After that whenever Sheila called and put the phone on speaker with Ma’s voice next to hers I would crumble to the floor in torment and trepidation. I would crumble, the world I built around me, the cave I always retreated to for safety, even the distance between worlds, them in NC and me in Florida disappeared in a tornado of emotion. When Mother was with me in Florida I was kind to her, but when I went out to an AA meeting I would often just drive up the coast road, beating the steering wheel till I bruised my clenched fists and screaming out my pain to the wind that carried it out to sea. Then I would tuck in all that rage and return to Ma, meek and innocent she seemed, waiting for me to return and enter back into some mind numbing conversation about family, or how ghastly it was that history studies in schools were being altered. But as a waitress I had many years of practiced smiling and laughing around all sorts of people, and pretending to have a good time with the mother who helped throw me to the wolves was just what I had to get through in that moment.

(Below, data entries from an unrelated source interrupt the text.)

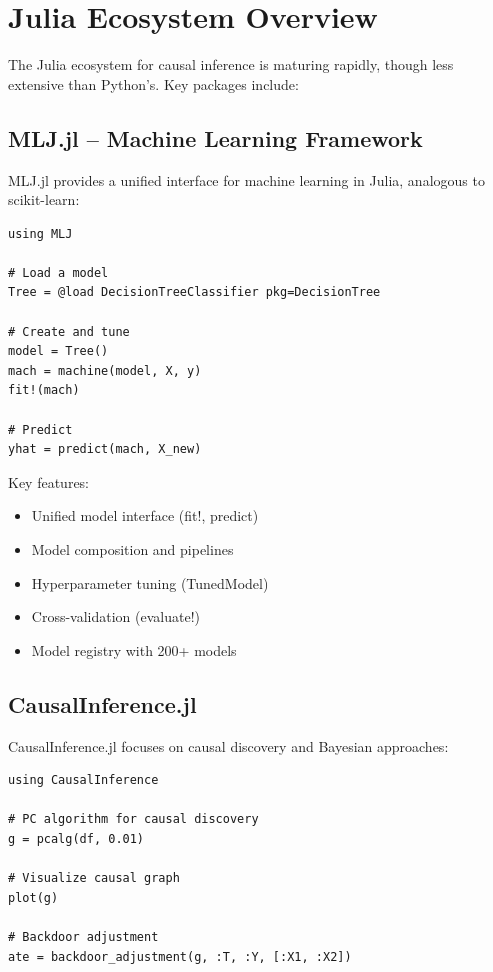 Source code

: \section{Julia Ecosystem Overview}\label{sec:julia_ecosystem}

The Julia ecosystem for causal inference is maturing rapidly, though less extensive than Python's. Key packages include:

\subsection{MLJ.jl -- Machine Learning Framework}

MLJ.jl provides a unified interface for machine learning in Julia, analogous to scikit-learn:

\begin{verbatim}
using MLJ

# Load a model
Tree = @load DecisionTreeClassifier pkg=DecisionTree

# Create and tune
model = Tree()
mach = machine(model, X, y)
fit!(mach)

# Predict
yhat = predict(mach, X_new)
\end{verbatim}

Key features:
\begin{itemize}
    \item Unified model interface (fit!, predict)
    \item Model composition and pipelines
    \item Hyperparameter tuning (TunedModel)
    \item Cross-validation (evaluate!)
    \item Model registry with 200+ models
\end{itemize}

\subsection{CausalInference.jl}

CausalInference.jl focuses on causal discovery and Bayesian approaches:

\begin{verbatim}
using CausalInference

# PC algorithm for causal discovery
g = pcalg(df, 0.01)

# Visualize causal graph
plot(g)

# Backdoor adjustment
ate = backdoor_adjustment(g, :T, :Y, [:X1, :X2])
\end{verbatim}


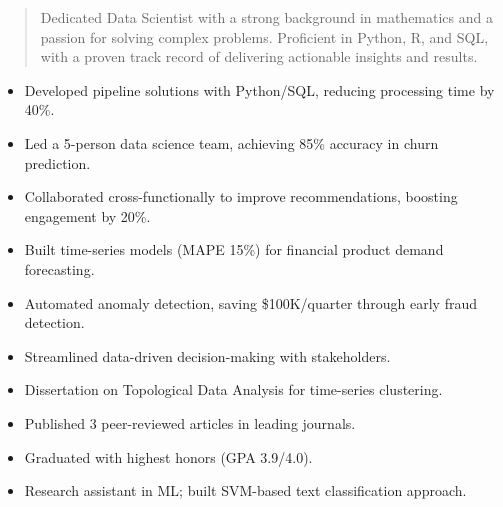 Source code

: \documentclass[10pt,a4paper]{altacv}
\begin{document}
\makecvheader

\begin{quote}
Dedicated Data Scientist with a strong background in mathematics and a passion
for solving complex problems. Proficient in Python, R, and SQL, with a proven
track record of delivering actionable insights and results.
\end{quote}

\begin{itemize}
  \item Developed pipeline solutions with Python/SQL, reducing processing time by 40\%.
  \item Led a 5-person data science team, achieving 85\% accuracy in churn prediction.
  \item Collaborated cross-functionally to improve recommendations, boosting engagement by 20\%.
\end{itemize}

\divider

\begin{itemize}
  \item Built time-series models (MAPE 15\%) for financial product demand forecasting.
  \item Automated anomaly detection, saving \$100K/quarter through early fraud detection.
  \item Streamlined data-driven decision-making with stakeholders.
\end{itemize}

\begin{itemize}
  \item Dissertation on Topological Data Analysis for time-series clustering.
  \item Published 3 peer-reviewed articles in leading journals.
\end{itemize}

\divider

\begin{itemize}
  \item Graduated with highest honors (GPA 3.9/4.0).
  \item Research assistant in ML; built SVM-based text classification approach.
\end{itemize}
\end{document}
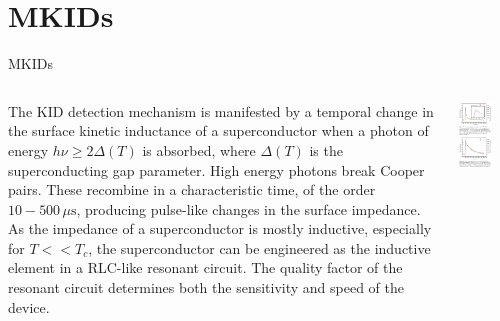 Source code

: \documentclass[ignorenonframetext,12pt]{beamer}
\begin{document}
\section{MKIDs}
\begin{frame}{MKIDs}
				\begin{columns}
								\begin{column}{0.49\textwidth}
												\footnotesize{The KID detection mechanism is manifested
												by a temporal change in the surface kinetic inductance
												of a superconductor when a photon of energy $h\nu \geq
												2 \Delta(T)$ is absorbed, where $\Delta(T)$ is the
												superconducting gap parameter. High energy photons break
												Cooper pairs. These recombine in a characteristic time,
												of the order $10-500\,\mu\text{s}$,
												{\color{red}producing pulse-like changes in the surface
												impedance}. As the impedance of a superconductor is
												mostly inductive, especially for $T << T_c$, the
												superconductor can be engineered as the inductive
												element in a RLC-like resonant circuit. {\color{blue}The
												quality factor of the resonant circuit determines both the
												sensitivity and speed of the device}.}

								\end{column}
								\begin{column}{0.49\textwidth}
								\includegraphics[width=0.62\textwidth]{pulso_respuesta_mkid}
								\end{column}
				\end{columns}
\end{frame}
\end{document}
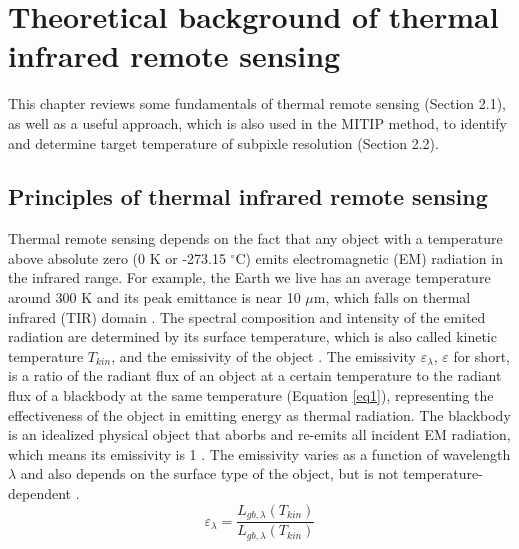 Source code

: \chapter{Theoretical background of thermal infrared remote sensing}

\label{Chapter2}

This chapter reviews some fundamentals of thermal remote sensing (Section 2.1), as well as a useful approach, which is also used in the MITIP method, to identify and determine target temperature of subpixle resolution (Section 2.2). \\


\section{Principles of thermal infrared remote sensing}
Thermal remote sensing depends on the fact that any object with a temperature above absolute zero (0 K or -273.15 $^\circ$C) emits electromagnetic (EM) radiation in the infrared range. For example, the Earth we live has an average temperature around 300 K and its peak emittance is near 10 $\mu$m, which falls on thermal infrared (TIR) domain \parencite {Reference201, Reference202}. The spectral composition and intensity of the emited radiation are determined by its surface temperature, which is also called kinetic temperature $T_{kin}$,  and the emissivity of the object \parencite{Reference207}. The emissivity $\varepsilon_{\lambda}$, $\varepsilon$ for short, is a ratio of the radiant flux of an object at a certain temperature to the radiant flux of a blackbody at the same temperature (Equation \eqref{eq1}), representing the effectiveness of the object in emitting energy as thermal radiation. The blackbody is an idealized physical object that aborbs and re-emits all incident EM radiation, which means its emissivity is 1 \parencite{Reference206, Reference204}. The emissivity varies as a function of wavelength $\lambda$ and also depends on the surface type of the object, but is not temperature-dependent \parencite{Reference203}.\\
\begin{equation}
\label{eq1}
\varepsilon_{\lambda} = \frac{L_{gb, \lambda}(T_{kin})}{L_{gb, \lambda}(T_{kin})}
\end{equation}

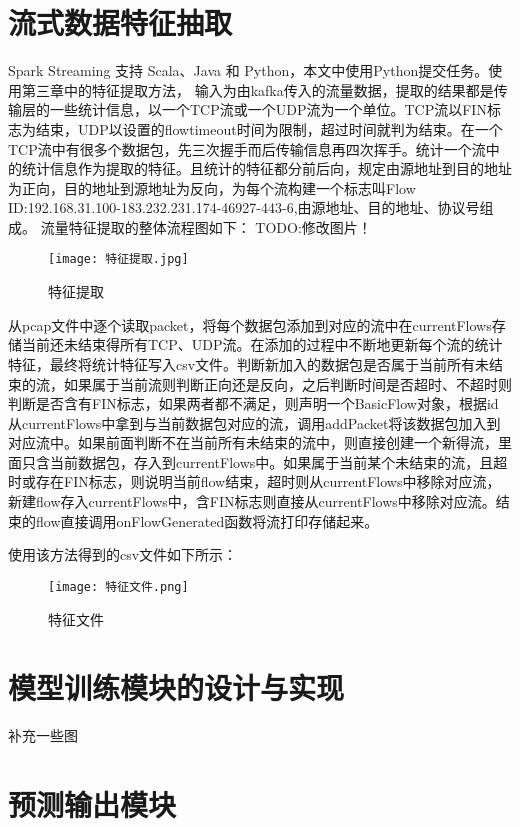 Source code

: \section{流式数据特征抽取}
Spark Streaming 支持 Scala、Java 和 Python，本文中使用Python提交任务。使用第三章中的特征提取方法，
输入为由kafka传入的流量数据，提取的结果都是传输层的一些统计信息，以一个TCP流或一个UDP流为一个单位。TCP流以FIN标志为结束，UDP以设置的flowtimeout时间为限制，超过时间就判为结束。在一个TCP流中有很多个数据包，先三次握手而后传输信息再四次挥手。统计一个流中的统计信息作为提取的特征。且统计的特征都分前后向，规定由源地址到目的地址为正向，目的地址到源地址为反向，为每个流构建一个标志叫Flow ID:192.168.31.100-183.232.231.174-46927-443-6,由源地址、目的地址、协议号组成。
流量特征提取的整体流程图如下：
TODO:修改图片！
\begin{figure}
    \centering
    \texttt{[image: 特征提取.jpg]}
    \caption{特征提取}
    \label{fig:特征提取}
  \end{figure}

从pcap文件中逐个读取packet，将每个数据包添加到对应的流中在currentFlows存储当前还未结束得所有TCP、UDP流。在添加的过程中不断地更新每个流的统计特征，最终将统计特征写入csv文件。判断新加入的数据包是否属于当前所有未结束的流，如果属于当前流则判断正向还是反向，之后判断时间是否超时、不超时则判断是否含有FIN标志，如果两者都不满足，则声明一个BasicFlow对象，根据id从currentFlows中拿到与当前数据包对应的流，调用addPacket将该数据包加入到对应流中。如果前面判断不在当前所有未结束的流中，则直接创建一个新得流，里面只含当前数据包，存入到currentFlows中。如果属于当前某个未结束的流，且超时或存在FIN标志，则说明当前flow结束，超时则从currentFlows中移除对应流，新建flow存入currentFlows中，含FIN标志则直接从currentFlows中移除对应流。结束的flow直接调用onFlowGenerated函数将流打印存储起来。

使用该方法得到的csv文件如下所示：
\begin{figure}
    \centering
    \texttt{[image: 特征文件.png]}
    \caption{特征文件}
    \label{fig:特征文件}
  \end{figure}


\section{模型训练模块的设计与实现}
补充一些图
\section{预测输出模块}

Sheila and Ma, especially together, were frightening for me, but no matter how I tried, I could not escape them always reaching out to me. One evening early on in AA, Sheila showed up on the porch of the AA club on Foote St in Daytona. She had called me the day before and offered to rescue me. She would house me and clothe me and buy me a new car if I came to live with her while she sent me to college. I tried to say no nicely but she insisted. I finally said a firm no and said goodbye. When I went out to the porch to see what she wanted she said “I just drove 500 miles without sleep to tell you I love you. Now I have to drive 500 miles back and go directly to work without sleep.” She hugged me and walked away. I began to cry uncontrollably. She was like a ghost haunting me. I could not return to my own apartment that night. She knew where I lived. A friend, Martha, let me sleep on her sofa, but for days I watched my back, and my front, and all places in my peripheral vision for any sign of her. A few days later she began sending me little cards and notes. they came five days a week in my mailbox. “I love you.” “You are an angel.” “You are special.” She was stalking me and every day I cringed at checking my mailbox. After the first few I stopped reading them and tossed them straight into the trash. You see, it was she and Ma who had thrown me on the scrap heap after my dad accosted me in my bedroom when I was 16. It took them two weeks of shaming me and berating me and shaking their heads in wonder at me to shut me up about sexual assault for the next 19 years. They sealed the secrets inside me as sure as if they had licked the envelope. I learned in 1995 from my sister, Valerie that a lie had gone through the family that I had claimed sexual abuse because I did not want to be stuck at home caring for my aging parents. Scapegoating me began early to cover over other peoples crimes.
Relationships became another place to hide from me when I could not look at myself anymore. Each was abusive in its own way and looking back from now, I cringe at the relationships I got into and stayed in long after the early glow had passed. It was an addiction all its own, any port in a storm, but the storm always followed me. The storm was me, I carried it everywhere.